Надо ли говорить, что наша героиня вылетела из конюшни с такой скоростью, будто там вспыхнул пожар и Алёна торопилась набрать номер 01… нет, номер 17, по которому вызывают во Франции пожарных, называемых здесь сапер-помпье?
Во дворе она снова огляделась. Вокруг было пусто, гида не видно, никто за ней не наблюдал. Ну, кроме того типа в коричневом ботинке, который остался в конюшне.
Извращенец несчастный! Он, наверное, нарочно там устроился, чтобы подглядывать за дамами, которые могут забежать в конюшню, чтобы украдкой сделать маленькое и деликатное пи-пи или кое-что иное. И решил, что Алёна зашла туда именно за этим! Но какой смысл пакостить в благородной конюшне, если вон, за воротами шато, стоит сакраментальное здание с сакраментальными же фигурками?
Хотя, видимо, всякое случается. Возможно, были прецеденты, потому извращенец и устроился в укромном уголке. Интересно, он из персонала замка или турист? Да ладно, какая разница! Ничего компрометирующего Алёна все равно не делала, так что можно спокойно ехать домой.

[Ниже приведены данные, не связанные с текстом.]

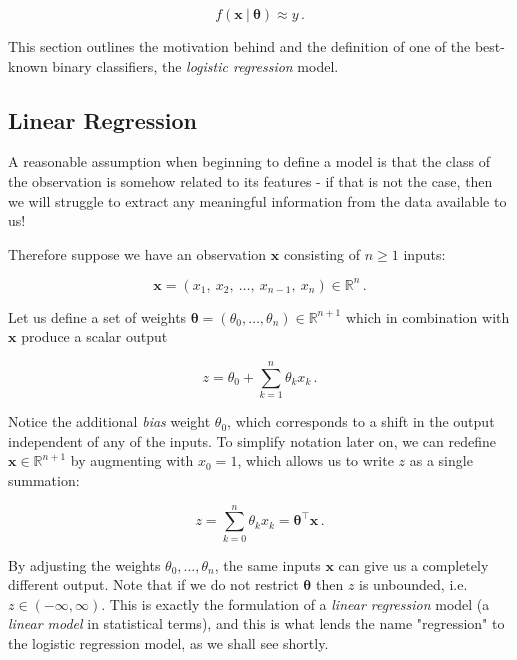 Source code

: \documentclass{article}[11pt]
\begin{document}
    $$
    f(\mathbf{x} \ \vert \ \boldsymbol{\theta}) \approx y \,.
    $$
    
    This section outlines the motivation behind and the definition of one of the best-known binary classifiers, the \textit{logistic regression} model.



    \subsection{Linear Regression}
        
        A reasonable assumption when beginning to define a model is that the class of the observation is somehow related to its features - if that is not the case, then we will struggle to extract any meaningful information from the data available to us!
        
        Therefore suppose we have an observation $\mathbf{x}$ consisting of $n \geq 1$ inputs:
        
        $$
        \mathbf{x} = (x_1, \ x_2, \ \ldots, \ x_{n-1}, \ x_n) \in \mathbb{R}^n \,.
        $$
        
        Let us define a set of weights $\boldsymbol{\theta} = (\theta_0, \ldots, \theta_n) \in \mathbb{R}^{n+1}$ which in combination with $\mathbf{x}$ produce a scalar output
        
        $$
        z = \theta_0 + \sum_{k=1}^n \theta_k x_k \,.
        $$
        
        Notice the additional \textit{bias} weight $\theta_0$, which corresponds to a shift in the output independent of any of the inputs. To simplify notation later on, we can redefine $\mathbf{x} \in \mathbb{R}^{n+1}$ by augmenting with $x_0 = 1$, which allows us to write $z$ as a single summation:
        
        $$
        z = \sum_{k=0}^n \theta_k x_k = \boldsymbol{\theta}^\top \mathbf{x} \,.
        $$
        
        By adjusting the weights $\theta_0, \ldots, \theta_n$, the same inputs $\mathbf{x}$ can give us a completely different output. Note that if we do not restrict $\boldsymbol{\theta}$ then $z$ is unbounded, i.e. $z \in (-\infty, \infty)$. This is exactly the formulation of a \textit{linear regression} model (a \textit{linear model} in statistical terms), and this is what lends the name "regression" to the logistic regression model, as we shall see shortly.
        
        
        
\end{document}
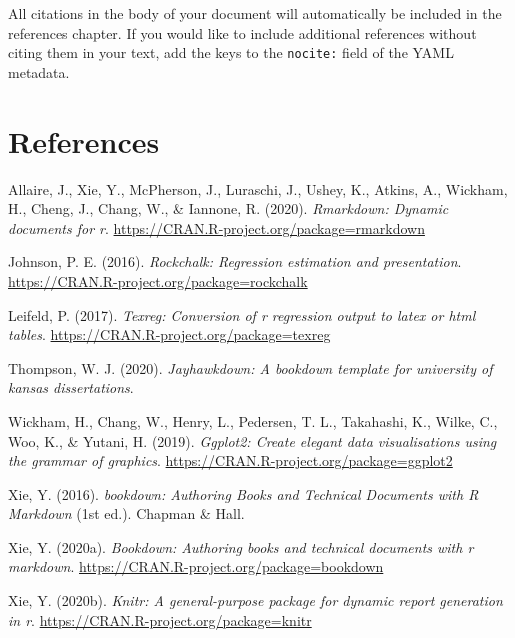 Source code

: \documentclass[12pt,english]{kuthesis}
\begin{document}
All citations in the body of your document will automatically be included in the references chapter. If you would like to include additional references without citing them in your text, add the keys to the \texttt{nocite:} field of the YAML metadata.

\hypertarget{references}{%
\chapter*{References}\label{references}}

\setlength{\parindent}{-15pt}
\setlength{\leftskip}{15pt}

\noindent

\hypertarget{refs}{}
\leavevmode\hypertarget{ref-R-rmarkdown}{}%
Allaire, J., Xie, Y., McPherson, J., Luraschi, J., Ushey, K., Atkins, A., Wickham, H., Cheng, J., Chang, W., \& Iannone, R. (2020). \emph{Rmarkdown: Dynamic documents for r}. \url{https://CRAN.R-project.org/package=rmarkdown}

\leavevmode\hypertarget{ref-R-rockchalk}{}%
Johnson, P. E. (2016). \emph{Rockchalk: Regression estimation and presentation}. \url{https://CRAN.R-project.org/package=rockchalk}

\leavevmode\hypertarget{ref-R-texreg}{}%
Leifeld, P. (2017). \emph{Texreg: Conversion of r regression output to latex or html tables}. \url{https://CRAN.R-project.org/package=texreg}

\leavevmode\hypertarget{ref-R-jayhawkdown}{}%
Thompson, W. J. (2020). \emph{Jayhawkdown: A bookdown template for university of kansas dissertations}.

\leavevmode\hypertarget{ref-R-ggplot2}{}%
Wickham, H., Chang, W., Henry, L., Pedersen, T. L., Takahashi, K., Wilke, C., Woo, K., \& Yutani, H. (2019). \emph{Ggplot2: Create elegant data visualisations using the grammar of graphics}. \url{https://CRAN.R-project.org/package=ggplot2}

\leavevmode\hypertarget{ref-bookdown}{}%
Xie, Y. (2016). \emph{bookdown: Authoring Books and Technical Documents with R Markdown} (1st ed.). Chapman \& Hall.

\leavevmode\hypertarget{ref-R-bookdown}{}%
Xie, Y. (2020a). \emph{Bookdown: Authoring books and technical documents with r markdown}. \url{https://CRAN.R-project.org/package=bookdown}

\leavevmode\hypertarget{ref-R-knitr}{}%
Xie, Y. (2020b). \emph{Knitr: A general-purpose package for dynamic report generation in r}. \url{https://CRAN.R-project.org/package=knitr}
\end{document}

Так она и поступила. Только спокойно не получилось – неприятный эпизод почему-то заслонил все эмоции, испытанные в Талле: и восторги, и волнения, и… Просто все!
Бывают же такие чувствительные натуры…
Ну и дуры!
Вторая половина XIX века, Китай
Император забыл о Лан Эр. Однако та не забыла своей неудачи, своего позора. Другая зачахла бы от тоски – а вот цепкая, упрямая, как маньчжурская сосенка, Лан Эр решила… расцвести.
Каждой императорской наложнице в год полагалось 150 лянов в год[12] – на украшения и маленькие – совсем маленькие! – удовольствия. Но маленькие удовольствия были Лан Эр совершенно ни к чему. Ей требовалось кое-что побольше! На всякую ерунду Лан Эр драгоценные ляны тратить не стала, подкупила младшего евнуха Ши Цина, который был пристрастен к опиуму и которому, конечно, никогда не хватало денег на тайные посещения опиекурильни (за это можно живо распроститься с головой, однако Ши Цин готов был на все ради нескольких затяжек «волшебной трубкой»!), и тот несколько раз украдкой выводил Лан Эр из дворца. Путь ее лежал в квартал «чанцзя», квартал «домов певичек» – к тому дому, где обитала самая знаменитая городская проститутка Сун по прозвищу Слива Мэйхуа. Ходили слухи, что нет в столице никого искушенней, чем она, в искусстве любви. Многие аристократы просаживали целые состояния, только бы добиться ее благосклонности и изведать в ее объятиях неземное блаженство. Ведь она исчисляла свой род прямиком от немногих потомков Серебряной Фей! Госпожа Мэйхуа могла бы стать очень богатой, однако на севере, на берегах реки Мангун[13], у нее было множество родственников, совершеннейших бедняков, которым Мэйхуа и отсылала почти все деньги.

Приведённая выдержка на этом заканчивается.